Caio Marco mandou que os seus soldados escoltassem o rei dali, pois a turba estava inquieta e indignada com o espetáculo pavoroso do rei. Muitos chegaram à conclusão de que o monarca estava completamente insano. Ferreiros, moleiros, todos confidenciavam nas tavernas, relatos da loucura do rei. Como ele tinha enlouquecido após a Batalha contra as Hordas Bárbaras do Sul. Após ouvir a manifestação pública do rei, Annabel de Liz resolvera sair da platéia com o pequeno Frederico. Mais tarde, ao ouvir o que se sucedera, o ancião Seth soltou um longo suspiro e, deu uma baforada em seu cachimbo, dizendo:
- Guilherme é o Soberano. Não cabe aos seus súditos dizer se suas ações são justas ou injustas. Como Soberano Revelado por Deus, suas medidas políticas e morais são válidas, pois ele, e somente ele, detém o Poder do Estado metamorfoseado nas suas Vontades de Poder.
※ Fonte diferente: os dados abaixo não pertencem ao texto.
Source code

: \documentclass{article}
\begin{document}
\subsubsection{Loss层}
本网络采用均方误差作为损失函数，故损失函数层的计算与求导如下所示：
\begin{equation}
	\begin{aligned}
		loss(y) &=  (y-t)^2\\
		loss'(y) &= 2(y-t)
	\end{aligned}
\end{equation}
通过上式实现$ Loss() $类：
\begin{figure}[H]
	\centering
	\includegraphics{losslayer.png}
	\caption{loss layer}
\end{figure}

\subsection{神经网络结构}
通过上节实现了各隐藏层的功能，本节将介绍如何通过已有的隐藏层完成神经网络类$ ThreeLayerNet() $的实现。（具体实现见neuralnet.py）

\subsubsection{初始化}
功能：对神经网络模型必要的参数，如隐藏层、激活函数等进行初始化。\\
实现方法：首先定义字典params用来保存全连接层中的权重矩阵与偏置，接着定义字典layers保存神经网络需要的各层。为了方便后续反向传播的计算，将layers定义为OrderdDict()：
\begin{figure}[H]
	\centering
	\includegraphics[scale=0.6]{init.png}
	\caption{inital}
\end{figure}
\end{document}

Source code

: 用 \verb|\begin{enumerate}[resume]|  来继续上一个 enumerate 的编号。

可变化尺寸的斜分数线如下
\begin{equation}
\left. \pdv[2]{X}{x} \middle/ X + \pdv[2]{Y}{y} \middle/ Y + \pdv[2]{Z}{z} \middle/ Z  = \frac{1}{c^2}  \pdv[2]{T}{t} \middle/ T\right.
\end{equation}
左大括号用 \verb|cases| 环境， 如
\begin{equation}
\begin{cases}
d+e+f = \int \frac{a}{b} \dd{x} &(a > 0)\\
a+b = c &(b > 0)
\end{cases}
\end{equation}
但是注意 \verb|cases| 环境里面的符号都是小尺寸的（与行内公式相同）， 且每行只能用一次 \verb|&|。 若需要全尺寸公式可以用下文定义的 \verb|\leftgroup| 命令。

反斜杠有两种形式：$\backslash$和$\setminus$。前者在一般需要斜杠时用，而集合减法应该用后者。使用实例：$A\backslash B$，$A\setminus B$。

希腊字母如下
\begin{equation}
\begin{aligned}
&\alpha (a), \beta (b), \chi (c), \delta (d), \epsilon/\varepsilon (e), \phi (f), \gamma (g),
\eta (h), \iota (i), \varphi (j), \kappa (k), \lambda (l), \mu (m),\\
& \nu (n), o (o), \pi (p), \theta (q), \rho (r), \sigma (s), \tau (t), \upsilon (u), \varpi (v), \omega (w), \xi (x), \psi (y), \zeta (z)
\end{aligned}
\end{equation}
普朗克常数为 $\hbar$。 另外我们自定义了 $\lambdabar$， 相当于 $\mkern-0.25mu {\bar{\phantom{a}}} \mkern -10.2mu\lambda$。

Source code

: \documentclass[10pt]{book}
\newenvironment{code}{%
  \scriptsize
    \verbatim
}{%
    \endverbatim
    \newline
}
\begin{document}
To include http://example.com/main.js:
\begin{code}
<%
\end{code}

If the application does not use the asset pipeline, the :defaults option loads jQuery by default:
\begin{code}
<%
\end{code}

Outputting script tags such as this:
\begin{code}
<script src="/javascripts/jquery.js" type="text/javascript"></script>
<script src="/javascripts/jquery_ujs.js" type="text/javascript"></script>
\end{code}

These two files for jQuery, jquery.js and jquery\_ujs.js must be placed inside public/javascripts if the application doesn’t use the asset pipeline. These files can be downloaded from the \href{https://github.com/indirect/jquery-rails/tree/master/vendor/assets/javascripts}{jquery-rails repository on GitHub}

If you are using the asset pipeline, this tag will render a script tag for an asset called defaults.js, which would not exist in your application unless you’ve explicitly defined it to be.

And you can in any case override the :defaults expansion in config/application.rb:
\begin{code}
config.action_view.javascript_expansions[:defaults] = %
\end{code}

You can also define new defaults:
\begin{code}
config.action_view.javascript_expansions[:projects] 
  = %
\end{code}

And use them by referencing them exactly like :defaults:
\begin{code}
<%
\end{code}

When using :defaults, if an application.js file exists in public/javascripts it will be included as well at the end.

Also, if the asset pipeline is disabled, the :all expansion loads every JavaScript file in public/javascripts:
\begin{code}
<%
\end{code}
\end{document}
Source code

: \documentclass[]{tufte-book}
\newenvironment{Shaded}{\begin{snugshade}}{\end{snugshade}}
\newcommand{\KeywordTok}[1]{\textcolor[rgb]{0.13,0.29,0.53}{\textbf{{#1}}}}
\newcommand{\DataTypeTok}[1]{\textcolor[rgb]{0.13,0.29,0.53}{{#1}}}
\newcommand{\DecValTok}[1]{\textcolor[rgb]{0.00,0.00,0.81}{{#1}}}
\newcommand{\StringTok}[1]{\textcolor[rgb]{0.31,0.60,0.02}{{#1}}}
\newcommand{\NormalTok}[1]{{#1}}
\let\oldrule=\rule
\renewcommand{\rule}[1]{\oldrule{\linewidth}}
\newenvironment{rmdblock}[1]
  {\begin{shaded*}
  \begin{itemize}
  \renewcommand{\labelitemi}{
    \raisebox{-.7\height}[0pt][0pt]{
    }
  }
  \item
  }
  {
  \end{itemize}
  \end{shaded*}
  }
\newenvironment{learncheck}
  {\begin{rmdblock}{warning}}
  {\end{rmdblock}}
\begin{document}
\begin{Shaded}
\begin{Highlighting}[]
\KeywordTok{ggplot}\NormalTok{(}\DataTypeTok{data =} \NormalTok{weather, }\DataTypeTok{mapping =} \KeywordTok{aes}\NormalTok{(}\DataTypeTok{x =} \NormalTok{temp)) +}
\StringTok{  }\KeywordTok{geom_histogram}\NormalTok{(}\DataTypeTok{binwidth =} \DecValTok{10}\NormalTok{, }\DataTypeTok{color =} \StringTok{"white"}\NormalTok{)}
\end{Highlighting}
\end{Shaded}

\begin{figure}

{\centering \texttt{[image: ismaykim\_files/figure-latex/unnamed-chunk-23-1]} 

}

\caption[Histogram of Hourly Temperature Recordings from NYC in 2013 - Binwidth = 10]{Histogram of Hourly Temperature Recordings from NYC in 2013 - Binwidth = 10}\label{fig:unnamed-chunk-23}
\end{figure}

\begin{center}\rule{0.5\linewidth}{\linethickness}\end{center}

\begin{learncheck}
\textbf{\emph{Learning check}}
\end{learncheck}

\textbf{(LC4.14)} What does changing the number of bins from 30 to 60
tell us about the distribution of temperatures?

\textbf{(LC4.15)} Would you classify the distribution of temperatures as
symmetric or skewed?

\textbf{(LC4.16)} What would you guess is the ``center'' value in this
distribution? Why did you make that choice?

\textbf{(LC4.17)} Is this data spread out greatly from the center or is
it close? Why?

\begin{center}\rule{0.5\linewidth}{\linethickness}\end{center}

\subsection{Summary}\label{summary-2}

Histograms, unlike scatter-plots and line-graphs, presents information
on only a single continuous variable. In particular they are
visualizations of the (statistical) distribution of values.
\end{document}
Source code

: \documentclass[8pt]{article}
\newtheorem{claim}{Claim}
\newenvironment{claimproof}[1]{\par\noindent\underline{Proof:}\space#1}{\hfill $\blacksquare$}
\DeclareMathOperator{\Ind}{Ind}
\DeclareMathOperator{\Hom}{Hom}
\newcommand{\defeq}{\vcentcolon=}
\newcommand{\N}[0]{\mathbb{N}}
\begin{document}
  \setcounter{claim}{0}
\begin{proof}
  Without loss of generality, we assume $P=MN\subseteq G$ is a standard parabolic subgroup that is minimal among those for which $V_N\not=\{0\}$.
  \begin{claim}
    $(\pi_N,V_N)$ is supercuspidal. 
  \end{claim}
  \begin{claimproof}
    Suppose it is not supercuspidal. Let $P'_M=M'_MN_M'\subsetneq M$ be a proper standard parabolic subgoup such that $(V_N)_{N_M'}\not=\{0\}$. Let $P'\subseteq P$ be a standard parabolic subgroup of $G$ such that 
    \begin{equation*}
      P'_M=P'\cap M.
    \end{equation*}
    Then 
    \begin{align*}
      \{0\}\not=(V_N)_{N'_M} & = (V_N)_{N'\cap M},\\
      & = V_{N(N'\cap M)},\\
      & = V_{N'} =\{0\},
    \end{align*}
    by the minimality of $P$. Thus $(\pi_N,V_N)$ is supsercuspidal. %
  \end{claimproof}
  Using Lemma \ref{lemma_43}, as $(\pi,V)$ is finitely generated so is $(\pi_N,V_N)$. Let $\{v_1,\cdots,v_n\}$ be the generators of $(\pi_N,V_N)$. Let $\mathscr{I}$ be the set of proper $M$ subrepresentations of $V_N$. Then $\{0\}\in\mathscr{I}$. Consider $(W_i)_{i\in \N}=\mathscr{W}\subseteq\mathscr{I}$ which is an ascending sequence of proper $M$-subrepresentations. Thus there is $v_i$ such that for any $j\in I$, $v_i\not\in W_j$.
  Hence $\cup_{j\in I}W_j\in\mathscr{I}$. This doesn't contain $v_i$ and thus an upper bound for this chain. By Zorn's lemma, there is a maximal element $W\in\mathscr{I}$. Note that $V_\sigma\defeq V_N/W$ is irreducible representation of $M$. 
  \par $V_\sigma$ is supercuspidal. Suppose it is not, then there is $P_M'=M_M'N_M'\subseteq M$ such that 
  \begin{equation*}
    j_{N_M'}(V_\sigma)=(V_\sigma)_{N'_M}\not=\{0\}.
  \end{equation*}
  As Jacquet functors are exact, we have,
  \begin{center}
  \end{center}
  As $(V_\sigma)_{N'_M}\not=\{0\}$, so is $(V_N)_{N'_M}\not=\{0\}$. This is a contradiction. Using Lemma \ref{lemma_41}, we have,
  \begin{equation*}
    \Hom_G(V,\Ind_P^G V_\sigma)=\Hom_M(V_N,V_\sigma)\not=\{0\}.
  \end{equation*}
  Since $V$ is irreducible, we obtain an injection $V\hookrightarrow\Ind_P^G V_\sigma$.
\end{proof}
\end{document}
O pupilo Tracius replicou:
- Mas isso não é justo. Guilherme age em detrimento da Justiça.
- Ha, meu jovem aprendiz... Tu e tens a tendência equivocada de achar que, Justiça é algo tão exato quanto um sentença matemática. Tu me vens falar de algo ideal, mas eu lhe mostro a realidade. Por mais que os últimos atos do Soberano tenham sido vis e nefastos, não cabe aos seus súditos questioná-lo. 
- Esse assassino que o senhor está defendendo, foi o algoz do nobre Tito Lívio, homem honrado e, que nunca conspirou contra o seu rei, porém, foi covardemente morto. - Disse com impaciência, o jovem Tracius.
- Tracius, aprenda a dominar seus instintos irracionais. Quando digo que as atitudes de Guilherme tem sido o que são, isentas de juízos de valor, quero figurar como a validade do seu Direito Natural de Soberano está acima de nós todos. Não te esqueças que os Reis sobre a Colina são os criadores da Magna Carta desse reino. A Magna Carta, por si só, já basta para explicar que a validade está acima da Justiça. Não te esqueças das nossas lições de política... Uma norma pode ser Válida sem, necessariamente, ser Justa.
Logo após esse diálogo, Tracius retirou-se para seus aposentos, onde iria estudar pergaminhos de Tratados de Política e Filosofia.
 Um réquiem fora encomendado para o honroso, Tito Lívio, primeira vítima da ira descomedida do Rei dos Bruxos.